(Items from a dataset)
=-=-=
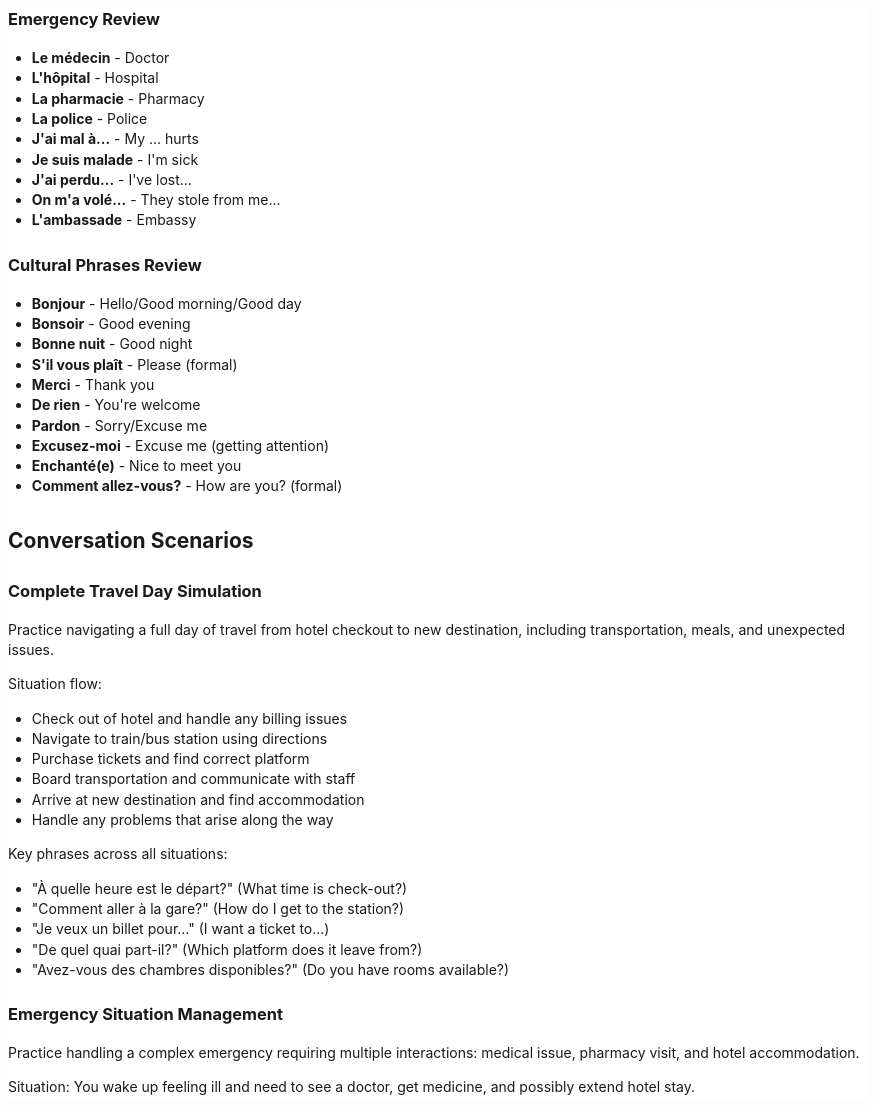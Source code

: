 ### Emergency Review
- **Le médecin** - Doctor
- **L'hôpital** - Hospital
- **La pharmacie** - Pharmacy
- **La police** - Police
- **J'ai mal à...** - My ... hurts
- **Je suis malade** - I'm sick
- **J'ai perdu...** - I've lost...
- **On m'a volé...** - They stole from me...
- **L'ambassade** - Embassy

### Cultural Phrases Review
- **Bonjour** - Hello/Good morning/Good day
- **Bonsoir** - Good evening
- **Bonne nuit** - Good night
- **S'il vous plaît** - Please (formal)
- **Merci** - Thank you
- **De rien** - You're welcome
- **Pardon** - Sorry/Excuse me
- **Excusez-moi** - Excuse me (getting attention)
- **Enchanté(e)** - Nice to meet you
- **Comment allez-vous?** - How are you? (formal)

## Conversation Scenarios

### Complete Travel Day Simulation

Practice navigating a full day of travel from hotel checkout to new destination, including transportation, meals, and unexpected issues.

Situation flow:
- Check out of hotel and handle any billing issues
- Navigate to train/bus station using directions
- Purchase tickets and find correct platform
- Board transportation and communicate with staff
- Arrive at new destination and find accommodation
- Handle any problems that arise along the way

Key phrases across all situations:
- "À quelle heure est le départ?" (What time is check-out?)
- "Comment aller à la gare?" (How do I get to the station?)
- "Je veux un billet pour..." (I want a ticket to...)
- "De quel quai part-il?" (Which platform does it leave from?)
- "Avez-vous des chambres disponibles?" (Do you have rooms available?)

### Emergency Situation Management

Practice handling a complex emergency requiring multiple interactions: medical issue, pharmacy visit, and hotel accommodation.

Situation: You wake up feeling ill and need to see a doctor, get medicine, and possibly extend hotel stay.
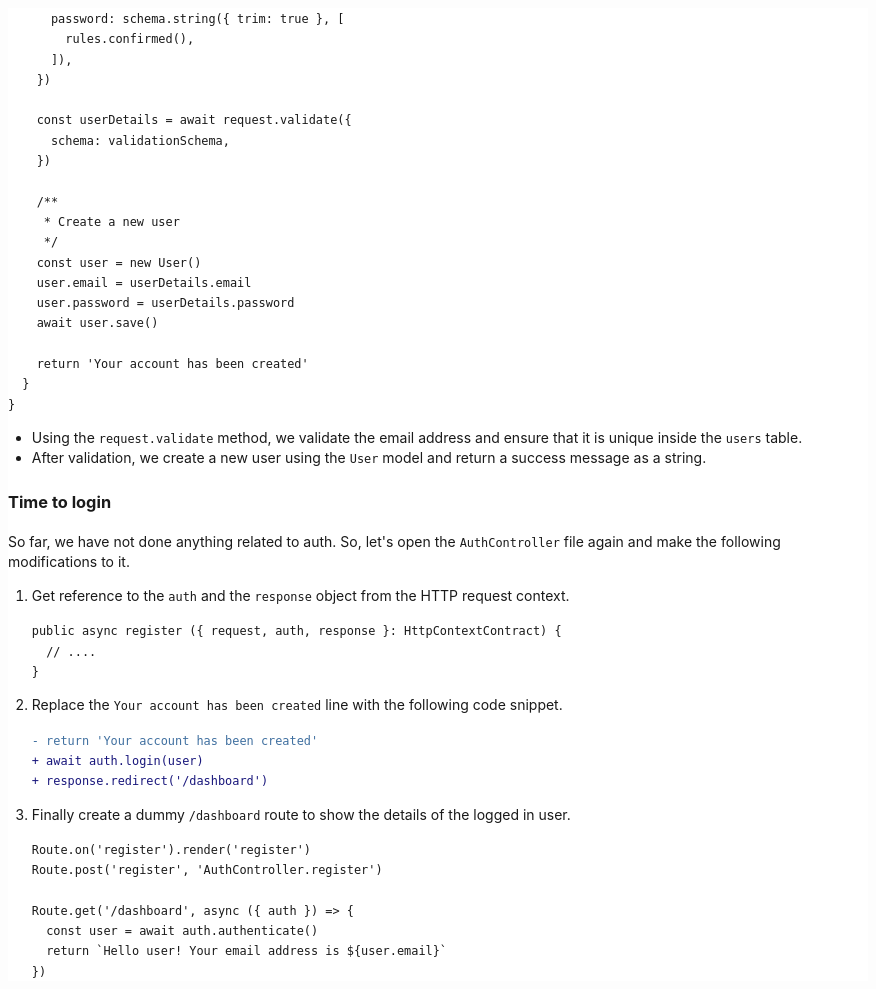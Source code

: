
 ```ts{}{app/Controllers/Http/AuthController.ts}
      password: schema.string({ trim: true }, [
        rules.confirmed(),
      ]),
    })

    const userDetails = await request.validate({
      schema: validationSchema,
    })

    /**
     * Create a new user
     */
    const user = new User()
    user.email = userDetails.email
    user.password = userDetails.password
    await user.save()

    return 'Your account has been created'
  }
}
```

- Using the `request.validate` method, we validate the email address and ensure that it is unique inside the `users` table.
- After validation, we create a new user using the `User` model and return a success message as a string.

### Time to login

So far, we have not done anything related to auth. So, let's open the `AuthController` file again and make the following modifications to it.

1. Get reference to the `auth` and the `response` object from the HTTP request context.
    ```ts{1}
    public async register ({ request, auth, response }: HttpContextContract) {
      // ....
    }
    ```

2. Replace the `Your account has been created` line with the following code snippet.
    ```diff
    - return 'Your account has been created'
    + await auth.login(user)
    + response.redirect('/dashboard')
    ```

3. Finally create a dummy `/dashboard` route to show the details of the logged in user.
    ```ts{}{start/routes.ts}
    Route.on('register').render('register')
    Route.post('register', 'AuthController.register')

    Route.get('/dashboard', async ({ auth }) => {
      const user = await auth.authenticate()
      return `Hello user! Your email address is ${user.email}`
    })
    ```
=-=-=
• _ACTIVITY_: Please reproduce, exactly as they appear above, the lines from the line containing "Practice navigating a" up to and including the line containing "Key phrases across".

• _EXERCISE RESULT_:
Practice navigating a full day of travel from hotel checkout to new destination, including transportation, meals, and unexpected issues.

Situation flow:
- Check out of hotel and handle any billing issues
- Navigate to train/bus station using directions
- Purchase tickets and find correct platform
- Board transportation and communicate with staff
- Arrive at new destination and find accommodation
- Handle any problems that arise along the way

Key phrases across all situations:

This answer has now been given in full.